= Beginning of Section =

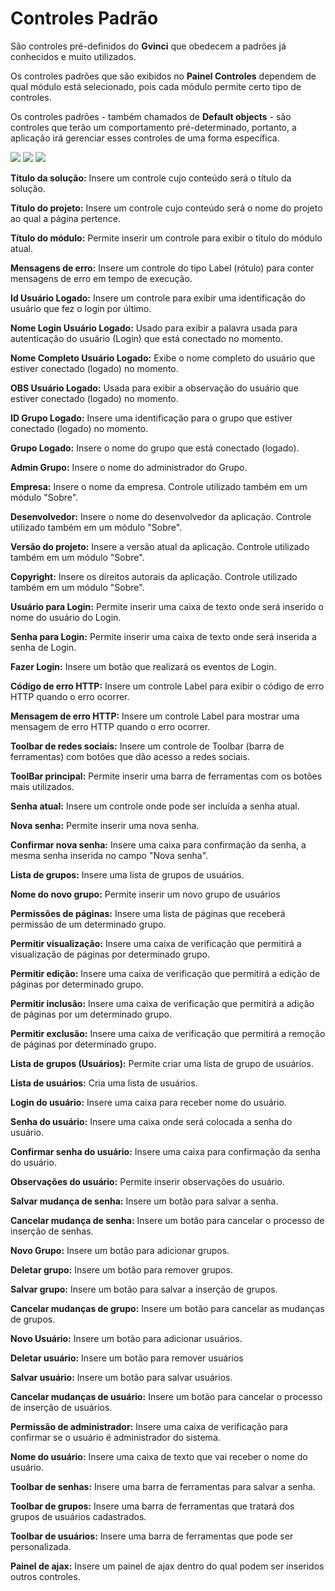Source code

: # Controles Padrão

São controles pré-definidos do **Gvinci** que obedecem a padrões já conhecidos e muito utilizados.

Os controles padrões que são exibidos no **Painel Controles** dependem de qual módulo está selecionado, pois cada módulo permite certo tipo de controles.

Os controles padrões - também chamados de **Default objects** - são controles que terão um comportamento pré-determinado, portanto, a aplicação irá gerenciar esses controles de uma forma específica.

![](http://www.gvinci.com.br/manual/controlespadrao1.zoom80.png)   ![](http://www.gvinci.com.br/manual/controlespadrao2.zoom80.png)   ![](http://www.gvinci.com.br/manual/controlespadrao3.zoom80.png)

**Título da solução:** Insere um controle cujo conteúdo será o título da solução.

**Título do projeto:** Insere um controle cujo conteúdo será o nome do projeto ao qual a página pertence.

**Título do módulo:** Permite inserir um controle para exibir o título do módulo atual.

**Mensagens de erro:** Insere um controle do tipo Label \(rótulo\) para conter mensagens de erro em tempo de execução.

**Id Usuário Logado:** Insere um controle para exibir uma identificação do usuário que fez o login por último.

**Nome Login Usuário Logado:** Usado para exibir a palavra usada para autenticação do usuário \(Login\) que está conectado no momento.

**Nome Completo Usuário Logado:** Exibe o nome completo do usuário que estiver conectado \(logado\) no momento.

**OBS Usuário Logado:** Usada para exibir a observação do usuário que estiver conectado \(logado\) no momento.

**ID Grupo Logado:** Insere uma identificação para o grupo que estiver conectado \(logado\) no momento.

**Grupo Logado:** Insere o nome do grupo que está conectado \(logado\).

**Admin Grupo:** Insere o nome do administrador do Grupo.

**Empresa:** Insere o nome da empresa. Controle utilizado também em um módulo "Sobre".

**Desenvolvedor:** Insere o nome do desenvolvedor da aplicação. Controle utilizado também em um módulo "Sobre".

**Versão do projeto:** Insere a versão atual da aplicação. Controle utilizado também em um módulo "Sobre".

**Copyright:** Insere os direitos autorais da aplicação. Controle utilizado também em um módulo "Sobre".

**Usuário para Login:** Permite inserir uma caixa de texto onde será inserido o nome do usuário do Login.

**Senha para Login:** Permite inserir uma caixa de texto onde será inserida a senha de Login.

**Fazer Login:** Insere um botão que realizará os eventos de Login.

**Código de erro HTTP:** Insere um controle Label para exibir o código de erro HTTP quando o erro ocorrer.

**Mensagem de erro HTTP:** Insere um controle Label para mostrar uma mensagem de erro HTTP quando o erro ocorrer.

**Toolbar de redes sociais:** Insere um controle de Toolbar \(barra de ferramentas\) com botões que dão acesso a redes sociais. 

**ToolBar principal:** Permite inserir uma barra de ferramentas com os botões mais utilizados.

**Senha atual:** Insere um controle onde pode ser incluída a senha atual.

**Nova senha:** Permite inserir uma nova senha.

**Confirmar nova senha:** Insere uma caixa para confirmação da senha, a mesma senha inserida no campo "Nova senha".

**Lista de grupos:** Insere uma lista de grupos de usuários.

**Nome do novo grupo:** Permite inserir um novo grupo de usuários

**Permissões de páginas:** Insere uma lista de páginas que receberá permissão de um determinado grupo.

**Permitir visualização:** Insere uma caixa de verificação que permitirá a visualização de páginas por determinado grupo.

**Permitir edição:** Insere uma caixa de verificação que permitirá a edição de páginas por determinado grupo.

**Permitir inclusão:** Insere uma caixa de verificação que permitirá a adição de páginas por um determinado grupo.

**Permitir exclusão:** Insere uma caixa de verificação que permitirá a remoção de páginas por determinado grupo.

**Lista de grupos \(Usuários\):** Permite criar uma lista de grupo de usuários.

**Lista de usuários:** Cria uma lista de usuários.

**Login do usuário:** Insere uma caixa para receber nome do usuário.

**Senha do usuário:** Insere uma caixa onde será colocada a senha do usuário.

**Confirmar senha do usuário:** Insere uma caixa para confirmação da senha do usuário.

**Observações do usuário:** Permite inserir observações do usuário.

**Salvar mudança de senha:** Insere um botão para salvar a senha.

**Cancelar mudança de senha:** Insere um botão para cancelar o processo de inserção de senhas.

**Novo Grupo:** Insere um botão para adicionar grupos.

**Deletar grupo:** Insere um botão para remover grupos.

**Salvar grupo:** Insere um botão para salvar a inserção de grupos.

**Cancelar mudanças de grupo:** Insere um botão para cancelar as mudanças de grupos.

**Novo Usuário:** Insere um botão para adicionar usuários.

**Deletar usuário:** Insere um botão para remover usuários

**Salvar usuário:** Insere um botão para salvar usuários.

**Cancelar mudanças de usuário:** Insere um botão para cancelar o processo de inserção de usuários.

**Permissão de administrador:** Insere uma caixa de verificação para confirmar se o usuário é administrador do sistema.

**Nome do usuário:** Insere uma caixa de texto que vai receber o nome do usuário.

**Toolbar de senhas:** Insere uma barra de ferramentas para salvar a senha.

**Toolbar de grupos:** Insere uma barra de ferramentas que tratará dos grupos de usuários cadastrados.

**Toolbar de usuários:** Insere uma barra de ferramentas que pode ser personalizada.

**Painel de ajax:** Insere um painel de ajax dentro do qual podem ser inseridos outros controles.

= End of Section =

• _Task to complete_:
The pictures stay out of the copy. Set down the entries above precisely.

• _Written reply_:
Source code

: # Controles Padrão

São controles pré-definidos do **Gvinci** que obedecem a padrões já conhecidos e muito utilizados.

Os controles padrões que são exibidos no **Painel Controles** dependem de qual módulo está selecionado, pois cada módulo permite certo tipo de controles.

Os controles padrões - também chamados de **Default objects** - são controles que terão um comportamento pré-determinado, portanto, a aplicação irá gerenciar esses controles de uma forma específica.

![](http://www.gvinci.com.br/manual/controlespadrao1.zoom80.png)   ![](http://www.gvinci.com.br/manual/controlespadrao2.zoom80.png)   ![](http://www.gvinci.com.br/manual/controlespadrao3.zoom80.png)

**Título da solução:** Insere um controle cujo conteúdo será o título da solução.

**Título do projeto:** Insere um controle cujo conteúdo será o nome do projeto ao qual a página pertence.

**Título do módulo:** Permite inserir um controle para exibir o título do módulo atual.

**Mensagens de erro:** Insere um controle do tipo Label \(rótulo\) para conter mensagens de erro em tempo de execução.

**Id Usuário Logado:** Insere um controle para exibir uma identificação do usuário que fez o login por último.

**Nome Login Usuário Logado:** Usado para exibir a palavra usada para autenticação do usuário \(Login\) que está conectado no momento.

**Nome Completo Usuário Logado:** Exibe o nome completo do usuário que estiver conectado \(logado\) no momento.

**OBS Usuário Logado:** Usada para exibir a observação do usuário que estiver conectado \(logado\) no momento.

**ID Grupo Logado:** Insere uma identificação para o grupo que estiver conectado \(logado\) no momento.

**Grupo Logado:** Insere o nome do grupo que está conectado \(logado\).

**Admin Grupo:** Insere o nome do administrador do Grupo.

**Empresa:** Insere o nome da empresa. Controle utilizado também em um módulo "Sobre".

**Desenvolvedor:** Insere o nome do desenvolvedor da aplicação. Controle utilizado também em um módulo "Sobre".

**Versão do projeto:** Insere a versão atual da aplicação. Controle utilizado também em um módulo "Sobre".

**Copyright:** Insere os direitos autorais da aplicação. Controle utilizado também em um módulo "Sobre".

**Usuário para Login:** Permite inserir uma caixa de texto onde será inserido o nome do usuário do Login.

**Senha para Login:** Permite inserir uma caixa de texto onde será inserida a senha de Login.

**Fazer Login:** Insere um botão que realizará os eventos de Login.

**Código de erro HTTP:** Insere um controle Label para exibir o código de erro HTTP quando o erro ocorrer.

**Mensagem de erro HTTP:** Insere um controle Label para mostrar uma mensagem de erro HTTP quando o erro ocorrer.

**Toolbar de redes sociais:** Insere um controle de Toolbar \(barra de ferramentas\) com botões que dão acesso a redes sociais. 

**ToolBar principal:** Permite inserir uma barra de ferramentas com os botões mais utilizados.

**Senha atual:** Insere um controle onde pode ser incluída a senha atual.

**Nova senha:** Permite inserir uma nova senha.

**Confirmar nova senha:** Insere uma caixa para confirmação da senha, a mesma senha inserida no campo "Nova senha".

**Lista de grupos:** Insere uma lista de grupos de usuários.

**Nome do novo grupo:** Permite inserir um novo grupo de usuários

**Permissões de páginas:** Insere uma lista de páginas que receberá permissão de um determinado grupo.

**Permitir visualização:** Insere uma caixa de verificação que permitirá a visualização de páginas por determinado grupo.

**Permitir edição:** Insere uma caixa de verificação que permitirá a edição de páginas por determinado grupo.

**Permitir inclusão:** Insere uma caixa de verificação que permitirá a adição de páginas por um determinado grupo.

**Permitir exclusão:** Insere uma caixa de verificação que permitirá a remoção de páginas por determinado grupo.

**Lista de grupos \(Usuários\):** Permite criar uma lista de grupo de usuários.

**Lista de usuários:** Cria uma lista de usuários.

**Login do usuário:** Insere uma caixa para receber nome do usuário.

**Senha do usuário:** Insere uma caixa onde será colocada a senha do usuário.

**Confirmar senha do usuário:** Insere uma caixa para confirmação da senha do usuário.

**Observações do usuário:** Permite inserir observações do usuário.

**Salvar mudança de senha:** Insere um botão para salvar a senha.

**Cancelar mudança de senha:** Insere um botão para cancelar o processo de inserção de senhas.

**Novo Grupo:** Insere um botão para adicionar grupos.

**Deletar grupo:** Insere um botão para remover grupos.

**Salvar grupo:** Insere um botão para salvar a inserção de grupos.

**Cancelar mudanças de grupo:** Insere um botão para cancelar as mudanças de grupos.

**Novo Usuário:** Insere um botão para adicionar usuários.

**Deletar usuário:** Insere um botão para remover usuários

**Salvar usuário:** Insere um botão para salvar usuários.

**Cancelar mudanças de usuário:** Insere um botão para cancelar o processo de inserção de usuários.

**Permissão de administrador:** Insere uma caixa de verificação para confirmar se o usuário é administrador do sistema.

**Nome do usuário:** Insere uma caixa de texto que vai receber o nome do usuário.

**Toolbar de senhas:** Insere uma barra de ferramentas para salvar a senha.

**Toolbar de grupos:** Insere uma barra de ferramentas que tratará dos grupos de usuários cadastrados.

**Toolbar de usuários:** Insere uma barra de ferramentas que pode ser personalizada.

**Painel de ajax:** Insere um painel de ajax dentro do qual podem ser inseridos outros controles.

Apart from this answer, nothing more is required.